[Saved entries]
___

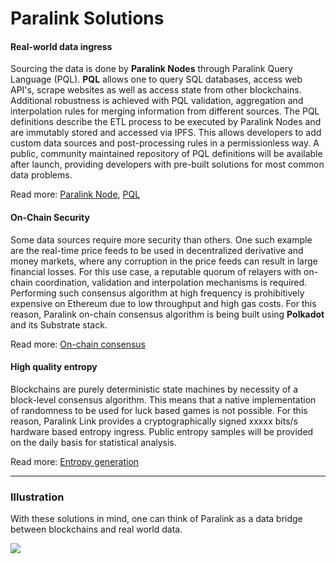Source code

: <!--
order: 2
-->

# Paralink Solutions

#### Real-world data ingress

Sourcing the data is done by **Paralink Nodes** through Paralink Query Language (PQL). **PQL** allows one to query SQL databases, access web API's, scrape websites as well as access state from other blockchains. Additional robustness is achieved with PQL validation, aggregation and interpolation rules for merging information from different sources. The PQL definitions describe the ETL process to be executed by Paralink Nodes and are immutably stored and accessed via IPFS. This allows developers to add custom data sources and post-processing rules in a permissionless way. A public, community maintained repository of PQL definitions will be available after launch, providing developers with pre-built solutions for most common data problems. 

Read more: [Paralink Node](/whitepaper/paralink-node.html), [PQL](/whitepaper/PQL.html)

#### On-Chain Security

Some data sources require more security than others. One such example are the real-time price feeds to be used in decentralized derivative and money markets, where any corruption in the price feeds can result in large financial losses. For this use case, a reputable quorum of relayers with on-chain coordination, validation and interpolation mechanisms is required. Performing such consensus algorithm at high frequency is prohibitively expensive on Ethereum due to low throughput and high gas costs. For this reason, Paralink on-chain consensus algorithm is being built using **Polkadot** and its Substrate stack.

Read more: [On-chain consensus](/whitepaper/consensus.html)

#### High quality entropy

Blockchains are purely deterministic state machines by necessity of a block-level consensus algorithm. This means that a native implementation of randomness to be used for luck based games is not possible. For this reason, Paralink Link provides a cryptographically signed xxxxx bits/s hardware based entropy ingress. Public entropy samples will be provided on the daily basis for statistical analysis.

Read more: [Entropy generation](/whitepaper/entropy.html)

-------

### Illustration

With these solutions in mind, one can think of Paralink as a data bridge between blockchains and real world data.

![](https://i.imgur.com/dAfML7d.png)
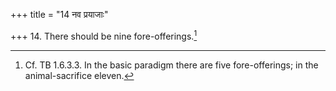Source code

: +++
title = "14 नव प्रयाजाः"

+++
14. There should be nine fore-offerings.[^1]  


[^1]: Cf. TB 1.6.3.3. In the basic paradigm there are five fore-offerings; in the animal-sacrifice eleven.
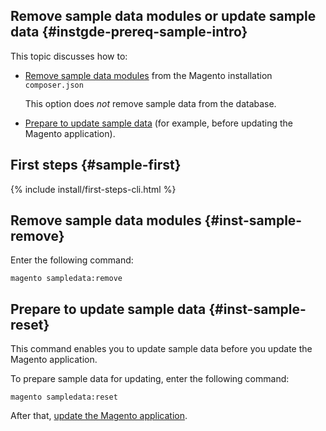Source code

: <div markdown="1">

## Remove sample data modules or update sample data {#instgde-prereq-sample-intro}

This topic discusses how to:

*	[Remove sample data modules](#inst-sample-remove) from the Magento installation `composer.json`

	This option does *not* remove sample data from the database.
*	[Prepare to update sample data](#inst-sample-reset) (for example, before updating the Magento application).

## First steps {#sample-first}

{% include install/first-steps-cli.html %}

## Remove sample data modules {#inst-sample-remove}
Enter the following command:

	magento sampledata:remove 

<!-- where `[module-list]` is an optional space-separated list of sample data modules to install. Omit this parameter to remove all sample data modules.

The complete list of sample data modules follows:

{% include install/sampledata/sample-data_list-of-modules.md %} -->

## Prepare to update sample data   {#inst-sample-reset}

This command enables you to update sample data before you update the Magento application.

To prepare sample data for updating, enter the following command:

	magento sampledata:reset

After that, <a href="{{ page.baseurl }}/install-gde/install/cli/install-cli-uninstall.html#instgde-install-magento-update">update the Magento application</a>.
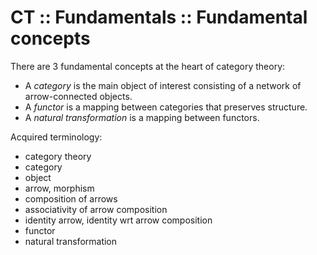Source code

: # CT :: Fundamentals :: Fundamental concepts

There are 3 fundamental concepts at the heart of category theory:
* A *category* is the main object of interest consisting of a network of arrow-connected objects.
* A *functor* is a mapping between categories that preserves structure.
* A *natural transformation* is a mapping between functors.


Acquired terminology:
- category theory
- category
- object
- arrow, morphism
- composition of arrows
- associativity of arrow composition
- identity arrow, identity wrt arrow composition
- functor
- natural transformation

___

The copy you produce must repeat all the entries exactly and contain no pictures.

Answer below |
Source code

: <!--
order: 2
-->

# Paralink Solutions

#### Real-world data ingress

Sourcing the data is done by **Paralink Nodes** through Paralink Query Language (PQL). **PQL** allows one to query SQL databases, access web API's, scrape websites as well as access state from other blockchains. Additional robustness is achieved with PQL validation, aggregation and interpolation rules for merging information from different sources. The PQL definitions describe the ETL process to be executed by Paralink Nodes and are immutably stored and accessed via IPFS. This allows developers to add custom data sources and post-processing rules in a permissionless way. A public, community maintained repository of PQL definitions will be available after launch, providing developers with pre-built solutions for most common data problems. 

Read more: [Paralink Node](/whitepaper/paralink-node.html), [PQL](/whitepaper/PQL.html)

#### On-Chain Security

Some data sources require more security than others. One such example are the real-time price feeds to be used in decentralized derivative and money markets, where any corruption in the price feeds can result in large financial losses. For this use case, a reputable quorum of relayers with on-chain coordination, validation and interpolation mechanisms is required. Performing such consensus algorithm at high frequency is prohibitively expensive on Ethereum due to low throughput and high gas costs. For this reason, Paralink on-chain consensus algorithm is being built using **Polkadot** and its Substrate stack.

Read more: [On-chain consensus](/whitepaper/consensus.html)

#### High quality entropy

Blockchains are purely deterministic state machines by necessity of a block-level consensus algorithm. This means that a native implementation of randomness to be used for luck based games is not possible. For this reason, Paralink Link provides a cryptographically signed xxxxx bits/s hardware based entropy ingress. Public entropy samples will be provided on the daily basis for statistical analysis.

Read more: [Entropy generation](/whitepaper/entropy.html)

-------

### Illustration

With these solutions in mind, one can think of Paralink as a data bridge between blockchains and real world data.

![](https://i.imgur.com/dAfML7d.png)
Source code

: +++
title = "14 नव प्रयाजाः"

+++
14. There should be nine fore-offerings.[^1]  


[^1]: Cf. TB 1.6.3.3. In the basic paradigm there are five fore-offerings; in the animal-sacrifice eleven.
Source code

: <div markdown="1">

## Remove sample data modules or update sample data {#instgde-prereq-sample-intro}

This topic discusses how to:

*	[Remove sample data modules](#inst-sample-remove) from the Magento installation `composer.json`

	This option does *not* remove sample data from the database.
*	[Prepare to update sample data](#inst-sample-reset) (for example, before updating the Magento application).

## First steps {#sample-first}

{% include install/first-steps-cli.html %}

## Remove sample data modules {#inst-sample-remove}
Enter the following command:

	magento sampledata:remove 

<!-- where `[module-list]` is an optional space-separated list of sample data modules to install. Omit this parameter to remove all sample data modules.

The complete list of sample data modules follows:

{% include install/sampledata/sample-data_list-of-modules.md %} -->

## Prepare to update sample data   {#inst-sample-reset}

This command enables you to update sample data before you update the Magento application.

To prepare sample data for updating, enter the following command:

	magento sampledata:reset

After that, <a href="{{ page.baseurl }}/install-gde/install/cli/install-cli-uninstall.html#instgde-install-magento-update">update the Magento application</a>.
Source code

: # CT :: Fundamentals :: Fundamental concepts

There are 3 fundamental concepts at the heart of category theory:
* A *category* is the main object of interest consisting of a network of arrow-connected objects.
* A *functor* is a mapping between categories that preserves structure.
* A *natural transformation* is a mapping between functors.


Acquired terminology:
- category theory
- category
- object
- arrow, morphism
- composition of arrows
- associativity of arrow composition
- identity arrow, identity wrt arrow composition
- functor
- natural transformation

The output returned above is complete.